What you need to do:
After going through the data, give the number of lines that contain the word "each" as your sole answer.

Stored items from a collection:
*** Block opens ***

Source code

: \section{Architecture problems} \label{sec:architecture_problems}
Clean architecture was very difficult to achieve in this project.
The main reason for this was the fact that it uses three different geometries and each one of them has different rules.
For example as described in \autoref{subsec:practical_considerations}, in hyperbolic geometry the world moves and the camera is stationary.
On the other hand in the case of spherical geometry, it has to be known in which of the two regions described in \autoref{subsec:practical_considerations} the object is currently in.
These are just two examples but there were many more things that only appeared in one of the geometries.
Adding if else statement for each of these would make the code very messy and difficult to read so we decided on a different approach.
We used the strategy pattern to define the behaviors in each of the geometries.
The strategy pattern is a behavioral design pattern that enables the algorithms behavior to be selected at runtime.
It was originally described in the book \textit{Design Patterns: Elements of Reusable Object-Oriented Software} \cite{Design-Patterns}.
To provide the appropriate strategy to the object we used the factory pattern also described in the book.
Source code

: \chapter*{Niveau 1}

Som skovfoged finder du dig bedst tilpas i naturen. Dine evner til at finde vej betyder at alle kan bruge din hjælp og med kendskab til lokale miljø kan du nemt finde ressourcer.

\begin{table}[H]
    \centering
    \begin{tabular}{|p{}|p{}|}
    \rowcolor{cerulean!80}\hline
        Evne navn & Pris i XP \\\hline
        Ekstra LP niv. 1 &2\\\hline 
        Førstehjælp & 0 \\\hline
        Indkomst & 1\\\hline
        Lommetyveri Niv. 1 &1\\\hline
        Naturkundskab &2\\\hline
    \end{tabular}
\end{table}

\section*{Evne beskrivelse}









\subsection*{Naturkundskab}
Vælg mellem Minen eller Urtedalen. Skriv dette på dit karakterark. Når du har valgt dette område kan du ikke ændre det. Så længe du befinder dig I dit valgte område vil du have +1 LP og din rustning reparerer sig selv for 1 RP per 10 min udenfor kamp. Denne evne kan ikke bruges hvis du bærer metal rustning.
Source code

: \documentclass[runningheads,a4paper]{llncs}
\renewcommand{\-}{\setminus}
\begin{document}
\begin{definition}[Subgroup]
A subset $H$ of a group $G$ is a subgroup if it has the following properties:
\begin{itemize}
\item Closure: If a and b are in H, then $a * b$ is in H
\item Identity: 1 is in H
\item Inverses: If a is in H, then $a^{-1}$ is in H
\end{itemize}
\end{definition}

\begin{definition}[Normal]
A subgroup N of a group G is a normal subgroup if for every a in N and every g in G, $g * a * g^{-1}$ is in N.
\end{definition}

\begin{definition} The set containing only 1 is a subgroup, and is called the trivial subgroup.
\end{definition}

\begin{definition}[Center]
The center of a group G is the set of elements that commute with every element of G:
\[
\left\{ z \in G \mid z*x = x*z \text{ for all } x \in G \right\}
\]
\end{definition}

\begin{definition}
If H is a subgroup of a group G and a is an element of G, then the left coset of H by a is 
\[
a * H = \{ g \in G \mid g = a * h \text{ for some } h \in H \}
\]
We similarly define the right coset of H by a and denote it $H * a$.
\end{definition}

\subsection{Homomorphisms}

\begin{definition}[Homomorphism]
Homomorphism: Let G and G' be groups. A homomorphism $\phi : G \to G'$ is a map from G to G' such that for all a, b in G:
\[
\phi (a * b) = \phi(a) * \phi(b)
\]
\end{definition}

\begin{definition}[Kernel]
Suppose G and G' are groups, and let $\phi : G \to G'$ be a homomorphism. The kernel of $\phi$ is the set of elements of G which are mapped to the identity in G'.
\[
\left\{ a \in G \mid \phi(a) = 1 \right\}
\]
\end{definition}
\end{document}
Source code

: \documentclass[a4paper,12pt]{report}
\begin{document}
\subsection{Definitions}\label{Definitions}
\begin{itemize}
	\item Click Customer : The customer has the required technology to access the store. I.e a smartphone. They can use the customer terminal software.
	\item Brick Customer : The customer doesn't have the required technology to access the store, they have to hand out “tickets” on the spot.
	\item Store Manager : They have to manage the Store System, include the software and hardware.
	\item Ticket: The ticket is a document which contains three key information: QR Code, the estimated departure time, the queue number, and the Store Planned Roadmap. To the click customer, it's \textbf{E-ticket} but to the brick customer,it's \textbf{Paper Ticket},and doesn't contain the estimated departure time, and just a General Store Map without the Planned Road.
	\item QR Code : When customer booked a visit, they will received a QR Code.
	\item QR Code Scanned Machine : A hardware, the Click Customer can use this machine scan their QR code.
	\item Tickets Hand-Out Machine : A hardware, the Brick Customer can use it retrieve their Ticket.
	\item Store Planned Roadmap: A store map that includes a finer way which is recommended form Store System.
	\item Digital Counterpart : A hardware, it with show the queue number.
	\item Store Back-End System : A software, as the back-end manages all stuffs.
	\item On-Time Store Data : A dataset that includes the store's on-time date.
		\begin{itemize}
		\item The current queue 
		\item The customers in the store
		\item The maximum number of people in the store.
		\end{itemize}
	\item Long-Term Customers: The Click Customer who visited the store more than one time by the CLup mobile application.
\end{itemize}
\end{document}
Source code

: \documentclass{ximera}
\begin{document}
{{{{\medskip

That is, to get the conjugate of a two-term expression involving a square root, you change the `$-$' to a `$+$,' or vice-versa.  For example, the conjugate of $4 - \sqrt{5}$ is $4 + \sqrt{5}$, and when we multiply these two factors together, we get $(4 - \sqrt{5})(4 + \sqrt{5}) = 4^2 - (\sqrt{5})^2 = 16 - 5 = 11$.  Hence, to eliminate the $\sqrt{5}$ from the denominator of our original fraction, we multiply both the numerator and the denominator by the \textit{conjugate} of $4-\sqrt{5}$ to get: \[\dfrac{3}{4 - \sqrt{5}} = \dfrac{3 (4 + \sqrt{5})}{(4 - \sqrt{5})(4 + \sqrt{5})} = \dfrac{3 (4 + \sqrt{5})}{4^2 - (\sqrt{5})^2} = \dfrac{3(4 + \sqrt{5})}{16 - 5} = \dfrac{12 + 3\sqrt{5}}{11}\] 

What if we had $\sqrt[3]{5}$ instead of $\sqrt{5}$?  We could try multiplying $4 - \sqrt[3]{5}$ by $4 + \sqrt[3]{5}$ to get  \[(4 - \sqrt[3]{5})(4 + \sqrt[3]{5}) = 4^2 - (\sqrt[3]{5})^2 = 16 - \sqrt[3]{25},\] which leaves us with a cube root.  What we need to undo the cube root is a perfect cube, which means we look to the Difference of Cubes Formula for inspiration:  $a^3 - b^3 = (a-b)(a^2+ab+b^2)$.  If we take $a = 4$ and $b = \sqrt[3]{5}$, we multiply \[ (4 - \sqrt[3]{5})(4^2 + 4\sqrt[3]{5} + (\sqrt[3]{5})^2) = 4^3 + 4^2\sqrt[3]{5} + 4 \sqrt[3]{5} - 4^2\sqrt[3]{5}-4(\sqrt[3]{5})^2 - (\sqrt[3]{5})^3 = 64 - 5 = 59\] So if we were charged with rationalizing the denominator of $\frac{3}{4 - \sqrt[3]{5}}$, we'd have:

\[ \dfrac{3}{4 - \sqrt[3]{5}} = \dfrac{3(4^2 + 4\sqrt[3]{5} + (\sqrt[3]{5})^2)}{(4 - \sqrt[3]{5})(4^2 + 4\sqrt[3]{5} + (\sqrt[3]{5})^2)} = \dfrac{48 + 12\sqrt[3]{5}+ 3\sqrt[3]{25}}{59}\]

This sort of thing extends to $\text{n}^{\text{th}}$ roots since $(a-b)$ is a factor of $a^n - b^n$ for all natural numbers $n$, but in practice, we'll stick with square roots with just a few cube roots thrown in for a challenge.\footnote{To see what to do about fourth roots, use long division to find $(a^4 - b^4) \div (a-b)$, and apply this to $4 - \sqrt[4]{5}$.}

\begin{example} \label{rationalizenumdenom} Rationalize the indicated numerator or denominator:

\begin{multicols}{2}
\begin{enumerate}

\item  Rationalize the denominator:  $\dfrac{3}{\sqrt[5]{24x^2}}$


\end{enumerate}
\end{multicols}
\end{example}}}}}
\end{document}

*** Block closes ***

The completed task:
3